We are using simulated robots based on RoboGen [2] whose morphologies (“morphologies”) are composed of modules shown in Fig. 1. Any module can be attached to any other module through its attachable slots, except for the sensors, which can not be attached to joints. Our morphologies consist of a single layer, i.e., the modules do not allow attachment on the top or bottom slots, only on the lateral ones, but the joints can bend, so the robots can ‘stand’ in a 3D-shape. Each module type is represented by a distinct symbol in the genotype.

Fig. 1.
figure 1

At the left, the robot modules: Core-component with controller board (C); Structural brick (B); Active hinges with servo motor joints in the vertical (A1) and horizontal (A2) axes; Touch sensor (T). C and B have attachment slots on their four lateral faces, and A1 and A2 have slots on their two opposite lateral faces; T has a single slot which can be attached to any slot of C or B. The sequence of letters (T or n) in C and B indicate if there is a sensor on the laterals left, front, right and back (for C only), in this order. At the right, an example of robot in simulation.

2.2 Controller

The controller (“controller”) is a hybrid artificial neural network, which we call Recurrent CPG Perceptron (Fig. 2, right).
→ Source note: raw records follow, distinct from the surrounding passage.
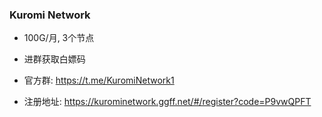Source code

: ### Kuromi Network

- 100G/月, 3个节点

- 进群获取白嫖码

- 官方群: https://t.me/KuromiNetwork1

- 注册地址: https://kurominetwork.ggff.net/#/register?code=P9vwQPFT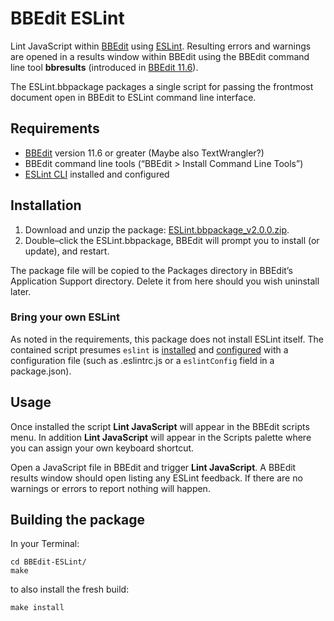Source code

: # BBEdit ESLint

Lint JavaScript within [BBEdit](http://www.barebones.com/products/bbedit/) using [ESLint](http://eslint.org/). Resulting errors and warnings are opened in a results window within BBEdit using the BBEdit command line tool **bbresults** (introduced in [BBEdit 11.6](http://www.barebones.com/support/bbedit/notes-11.6.html)).

The ESLint.bbpackage packages a single script for passing the frontmost document open in BBEdit to ESLint command line interface.

## Requirements

- [BBEdit](http://www.barebones.com/products/bbedit/) version 11.6 or greater (Maybe also TextWrangler?)
- BBEdit command line tools (“BBEdit > Install Command Line Tools”)
- [ESLint CLI](http://eslint.org/docs/user-guide/command-line-interface) installed and configured

## Installation

1. Download and unzip the package: [ESLint.bbpackage_v2.0.0.zip](https://github.com/ollicle/BBEdit-ESLint/raw/master/dist/ESLint.bbpackage_v2.0.0.zip).
2. Double–click the ESLint.bbpackage, BBEdit will prompt you to install (or update), and restart.

The package file will be copied to the Packages directory in BBEdit’s Application Support directory. Delete it from here should you wish uninstall later.

### Bring your own ESLint

As noted in the requirements, this package does not install ESLint itself. The contained script presumes `eslint` is [installed](http://eslint.org/docs/user-guide/command-line-interface) and [configured](http://eslint.org/docs/user-guide/configuring) with a configuration file (such as .eslintrc.js or a `eslintConfig` field in a package.json).

## Usage

Once installed the script **Lint JavaScript** will appear in the BBEdit scripts menu. In addition **Lint JavaScript** will appear in the Scripts palette where you can assign your own keyboard shortcut.

Open a JavaScript file in BBEdit and trigger **Lint JavaScript**. A BBEdit results window should open listing any ESLint feedback. If there are no warnings or errors to report nothing will happen.

## Building the package

In your Terminal:

	cd BBEdit-ESLint/
	make

to also install the fresh build:

	make install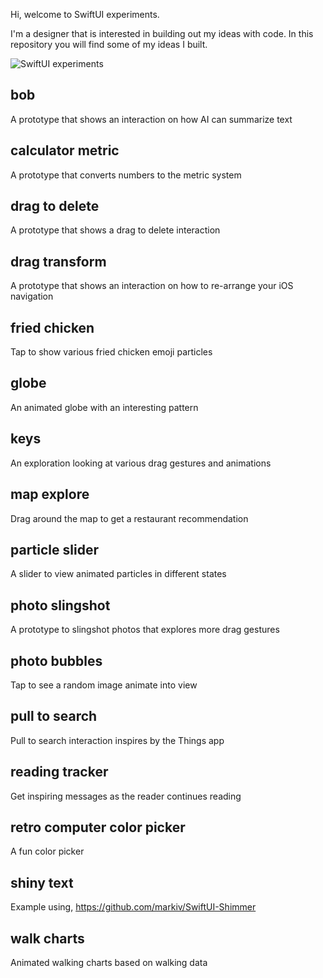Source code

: Hi, welcome to SwiftUI experiments.

I'm a designer that is interested in building out my ideas with code. In this repository you will find some of my ideas I built.

![SwiftUI experiments](https://github.com/mikelikesdesign/SwiftUI-experiments/blob/main/demos.gif?raw=true)

## bob
A prototype that shows an interaction on how AI can summarize text

## calculator metric
A prototype that converts numbers to the metric system

## drag to delete
A prototype that shows a drag to delete interaction

## drag transform
A prototype that shows an interaction on how to re-arrange your iOS navigation

## fried chicken
Tap to show various fried chicken emoji particles

## globe
An animated globe with an interesting pattern

## keys
An exploration looking at various drag gestures and animations

## map explore
Drag around the map to get a restaurant recommendation

## particle slider
A slider to view animated particles in different states

## photo slingshot
A prototype to slingshot photos that explores more drag gestures

## photo bubbles
Tap to see a random image animate into view

## pull to search
Pull to search interaction inspires by the Things app

## reading tracker
Get inspiring messages as the reader continues reading

## retro computer color picker
A fun color picker

## shiny text
Example using, https://github.com/markiv/SwiftUI-Shimmer

## walk charts
Animated walking charts based on walking data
For every joint in the morphology, there exists a corresponding oscillator neuron in the network, whose activation function is calculated through a Sine wave with three parameters: Phase offset, Amplitude, and Period. The oscillators are not interconnected, and every oscillator may or may not possess a direct recurrent connection. Additionally, every sensor is reflected as an input for the network, which might connect to one or more oscillators, having the weights of its connections ranging from \(-1\) to 1. The CPG [9] generates a constant pattern of movement, even if the robot is not sensing anything, so that the sensors are used either to suppress or to reinforce movements.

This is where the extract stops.